Assigned task
Every entry should be returned exactly. Omit none of them.

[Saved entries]
● ● ●

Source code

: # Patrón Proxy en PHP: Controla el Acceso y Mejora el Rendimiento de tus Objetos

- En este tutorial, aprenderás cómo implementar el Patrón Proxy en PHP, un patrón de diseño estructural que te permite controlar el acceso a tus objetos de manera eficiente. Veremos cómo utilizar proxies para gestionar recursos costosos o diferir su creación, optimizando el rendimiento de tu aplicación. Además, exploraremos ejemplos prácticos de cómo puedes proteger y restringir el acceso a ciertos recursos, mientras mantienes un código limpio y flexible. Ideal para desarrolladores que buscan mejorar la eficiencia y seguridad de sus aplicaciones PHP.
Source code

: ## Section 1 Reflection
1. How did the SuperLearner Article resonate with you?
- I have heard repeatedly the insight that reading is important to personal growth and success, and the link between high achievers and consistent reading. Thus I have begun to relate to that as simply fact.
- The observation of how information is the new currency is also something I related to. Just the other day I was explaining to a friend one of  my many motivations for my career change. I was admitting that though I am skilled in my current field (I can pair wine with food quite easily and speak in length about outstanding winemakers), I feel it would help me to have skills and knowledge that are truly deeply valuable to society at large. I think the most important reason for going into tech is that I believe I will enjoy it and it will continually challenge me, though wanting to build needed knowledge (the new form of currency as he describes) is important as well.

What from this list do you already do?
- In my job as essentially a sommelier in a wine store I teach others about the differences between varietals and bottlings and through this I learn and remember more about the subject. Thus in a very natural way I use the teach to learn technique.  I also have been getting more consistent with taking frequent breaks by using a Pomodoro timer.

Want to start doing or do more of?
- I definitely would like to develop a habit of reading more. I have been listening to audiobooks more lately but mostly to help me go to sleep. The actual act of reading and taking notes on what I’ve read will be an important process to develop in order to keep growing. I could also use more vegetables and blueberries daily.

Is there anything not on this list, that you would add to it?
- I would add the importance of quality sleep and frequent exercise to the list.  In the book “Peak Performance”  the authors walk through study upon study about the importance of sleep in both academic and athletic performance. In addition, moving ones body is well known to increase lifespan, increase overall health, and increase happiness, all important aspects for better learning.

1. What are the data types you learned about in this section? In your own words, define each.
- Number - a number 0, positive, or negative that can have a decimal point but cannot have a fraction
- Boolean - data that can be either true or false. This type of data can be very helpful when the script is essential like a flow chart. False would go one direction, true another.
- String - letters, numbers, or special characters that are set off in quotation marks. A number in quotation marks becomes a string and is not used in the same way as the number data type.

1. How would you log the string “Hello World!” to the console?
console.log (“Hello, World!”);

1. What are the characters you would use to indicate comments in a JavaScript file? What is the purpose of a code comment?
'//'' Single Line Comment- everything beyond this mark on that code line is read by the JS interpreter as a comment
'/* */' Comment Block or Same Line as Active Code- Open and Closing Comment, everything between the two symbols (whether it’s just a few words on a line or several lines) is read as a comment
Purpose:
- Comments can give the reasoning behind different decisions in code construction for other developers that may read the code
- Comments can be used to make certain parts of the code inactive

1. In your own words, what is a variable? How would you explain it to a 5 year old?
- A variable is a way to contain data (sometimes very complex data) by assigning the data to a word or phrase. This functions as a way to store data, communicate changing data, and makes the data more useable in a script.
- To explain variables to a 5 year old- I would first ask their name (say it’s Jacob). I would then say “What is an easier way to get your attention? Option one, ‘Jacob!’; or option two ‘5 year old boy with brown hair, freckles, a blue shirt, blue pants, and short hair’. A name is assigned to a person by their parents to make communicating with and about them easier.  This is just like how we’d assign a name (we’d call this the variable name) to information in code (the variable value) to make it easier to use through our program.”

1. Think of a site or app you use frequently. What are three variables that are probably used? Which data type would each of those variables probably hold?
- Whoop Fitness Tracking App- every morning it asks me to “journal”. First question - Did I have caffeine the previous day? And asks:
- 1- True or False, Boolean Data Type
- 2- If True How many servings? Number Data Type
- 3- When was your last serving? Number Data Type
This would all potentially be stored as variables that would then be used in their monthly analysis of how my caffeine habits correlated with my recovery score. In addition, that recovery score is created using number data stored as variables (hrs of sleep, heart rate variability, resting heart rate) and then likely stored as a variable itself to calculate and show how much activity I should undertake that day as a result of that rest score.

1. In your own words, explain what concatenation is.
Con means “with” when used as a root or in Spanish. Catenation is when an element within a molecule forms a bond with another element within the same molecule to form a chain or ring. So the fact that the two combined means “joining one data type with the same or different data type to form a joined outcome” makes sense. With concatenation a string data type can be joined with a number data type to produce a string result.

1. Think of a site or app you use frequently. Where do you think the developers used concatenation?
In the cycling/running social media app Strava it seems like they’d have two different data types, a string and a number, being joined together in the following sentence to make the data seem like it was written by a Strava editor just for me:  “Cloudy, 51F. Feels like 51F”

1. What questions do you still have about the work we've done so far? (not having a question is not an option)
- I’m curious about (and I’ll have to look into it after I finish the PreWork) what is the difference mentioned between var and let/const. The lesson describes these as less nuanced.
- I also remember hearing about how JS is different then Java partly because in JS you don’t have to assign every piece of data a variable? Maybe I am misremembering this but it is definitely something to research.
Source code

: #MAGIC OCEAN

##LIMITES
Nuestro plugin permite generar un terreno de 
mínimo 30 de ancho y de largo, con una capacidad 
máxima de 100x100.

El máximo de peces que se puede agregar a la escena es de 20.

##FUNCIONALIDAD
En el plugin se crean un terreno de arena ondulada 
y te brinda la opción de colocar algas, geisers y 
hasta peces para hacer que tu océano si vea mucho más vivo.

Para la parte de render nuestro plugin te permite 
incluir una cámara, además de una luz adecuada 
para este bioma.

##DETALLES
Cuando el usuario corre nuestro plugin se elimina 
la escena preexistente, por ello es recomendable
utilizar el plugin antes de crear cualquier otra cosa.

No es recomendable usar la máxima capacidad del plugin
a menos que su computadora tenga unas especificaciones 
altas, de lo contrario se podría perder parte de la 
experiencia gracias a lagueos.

● ● ●

Written response
Source code

: # Patrón Proxy en PHP: Controla el Acceso y Mejora el Rendimiento de tus Objetos

- En este tutorial, aprenderás cómo implementar el Patrón Proxy en PHP, un patrón de diseño estructural que te permite controlar el acceso a tus objetos de manera eficiente. Veremos cómo utilizar proxies para gestionar recursos costosos o diferir su creación, optimizando el rendimiento de tu aplicación. Además, exploraremos ejemplos prácticos de cómo puedes proteger y restringir el acceso a ciertos recursos, mientras mantienes un código limpio y flexible. Ideal para desarrolladores que buscan mejorar la eficiencia y seguridad de sus aplicaciones PHP.
Source code

: ## Section 1 Reflection
1. How did the SuperLearner Article resonate with you?
- I have heard repeatedly the insight that reading is important to personal growth and success, and the link between high achievers and consistent reading. Thus I have begun to relate to that as simply fact.
- The observation of how information is the new currency is also something I related to. Just the other day I was explaining to a friend one of  my many motivations for my career change. I was admitting that though I am skilled in my current field (I can pair wine with food quite easily and speak in length about outstanding winemakers), I feel it would help me to have skills and knowledge that are truly deeply valuable to society at large. I think the most important reason for going into tech is that I believe I will enjoy it and it will continually challenge me, though wanting to build needed knowledge (the new form of currency as he describes) is important as well.

What from this list do you already do?
- In my job as essentially a sommelier in a wine store I teach others about the differences between varietals and bottlings and through this I learn and remember more about the subject. Thus in a very natural way I use the teach to learn technique.  I also have been getting more consistent with taking frequent breaks by using a Pomodoro timer.

Want to start doing or do more of?
- I definitely would like to develop a habit of reading more. I have been listening to audiobooks more lately but mostly to help me go to sleep. The actual act of reading and taking notes on what I’ve read will be an important process to develop in order to keep growing. I could also use more vegetables and blueberries daily.

Is there anything not on this list, that you would add to it?
- I would add the importance of quality sleep and frequent exercise to the list.  In the book “Peak Performance”  the authors walk through study upon study about the importance of sleep in both academic and athletic performance. In addition, moving ones body is well known to increase lifespan, increase overall health, and increase happiness, all important aspects for better learning.

1. What are the data types you learned about in this section? In your own words, define each.
- Number - a number 0, positive, or negative that can have a decimal point but cannot have a fraction
- Boolean - data that can be either true or false. This type of data can be very helpful when the script is essential like a flow chart. False would go one direction, true another.
- String - letters, numbers, or special characters that are set off in quotation marks. A number in quotation marks becomes a string and is not used in the same way as the number data type.

1. How would you log the string “Hello World!” to the console?
console.log (“Hello, World!”);

1. What are the characters you would use to indicate comments in a JavaScript file? What is the purpose of a code comment?
'//'' Single Line Comment- everything beyond this mark on that code line is read by the JS interpreter as a comment
'/* */' Comment Block or Same Line as Active Code- Open and Closing Comment, everything between the two symbols (whether it’s just a few words on a line or several lines) is read as a comment
Purpose:
- Comments can give the reasoning behind different decisions in code construction for other developers that may read the code
- Comments can be used to make certain parts of the code inactive

1. In your own words, what is a variable? How would you explain it to a 5 year old?
- A variable is a way to contain data (sometimes very complex data) by assigning the data to a word or phrase. This functions as a way to store data, communicate changing data, and makes the data more useable in a script.
- To explain variables to a 5 year old- I would first ask their name (say it’s Jacob). I would then say “What is an easier way to get your attention? Option one, ‘Jacob!’; or option two ‘5 year old boy with brown hair, freckles, a blue shirt, blue pants, and short hair’. A name is assigned to a person by their parents to make communicating with and about them easier.  This is just like how we’d assign a name (we’d call this the variable name) to information in code (the variable value) to make it easier to use through our program.”

1. Think of a site or app you use frequently. What are three variables that are probably used? Which data type would each of those variables probably hold?
- Whoop Fitness Tracking App- every morning it asks me to “journal”. First question - Did I have caffeine the previous day? And asks:
- 1- True or False, Boolean Data Type
- 2- If True How many servings? Number Data Type
- 3- When was your last serving? Number Data Type
This would all potentially be stored as variables that would then be used in their monthly analysis of how my caffeine habits correlated with my recovery score. In addition, that recovery score is created using number data stored as variables (hrs of sleep, heart rate variability, resting heart rate) and then likely stored as a variable itself to calculate and show how much activity I should undertake that day as a result of that rest score.

1. In your own words, explain what concatenation is.
Con means “with” when used as a root or in Spanish. Catenation is when an element within a molecule forms a bond with another element within the same molecule to form a chain or ring. So the fact that the two combined means “joining one data type with the same or different data type to form a joined outcome” makes sense. With concatenation a string data type can be joined with a number data type to produce a string result.

1. Think of a site or app you use frequently. Where do you think the developers used concatenation?
In the cycling/running social media app Strava it seems like they’d have two different data types, a string and a number, being joined together in the following sentence to make the data seem like it was written by a Strava editor just for me:  “Cloudy, 51F. Feels like 51F”

1. What questions do you still have about the work we've done so far? (not having a question is not an option)
- I’m curious about (and I’ll have to look into it after I finish the PreWork) what is the difference mentioned between var and let/const. The lesson describes these as less nuanced.
- I also remember hearing about how JS is different then Java partly because in JS you don’t have to assign every piece of data a variable? Maybe I am misremembering this but it is definitely something to research.
Source code

: #MAGIC OCEAN

##LIMITES
Nuestro plugin permite generar un terreno de 
mínimo 30 de ancho y de largo, con una capacidad 
máxima de 100x100.

El máximo de peces que se puede agregar a la escena es de 20.

##FUNCIONALIDAD
En el plugin se crean un terreno de arena ondulada 
y te brinda la opción de colocar algas, geisers y 
hasta peces para hacer que tu océano si vea mucho más vivo.

Para la parte de render nuestro plugin te permite 
incluir una cámara, además de una luz adecuada 
para este bioma.

##DETALLES
Cuando el usuario corre nuestro plugin se elimina 
la escena preexistente, por ello es recomendable
utilizar el plugin antes de crear cualquier otra cosa.

No es recomendable usar la máxima capacidad del plugin
a menos que su computadora tenga unas especificaciones 
altas, de lo contrario se podría perder parte de la 
experiencia gracias a lagueos.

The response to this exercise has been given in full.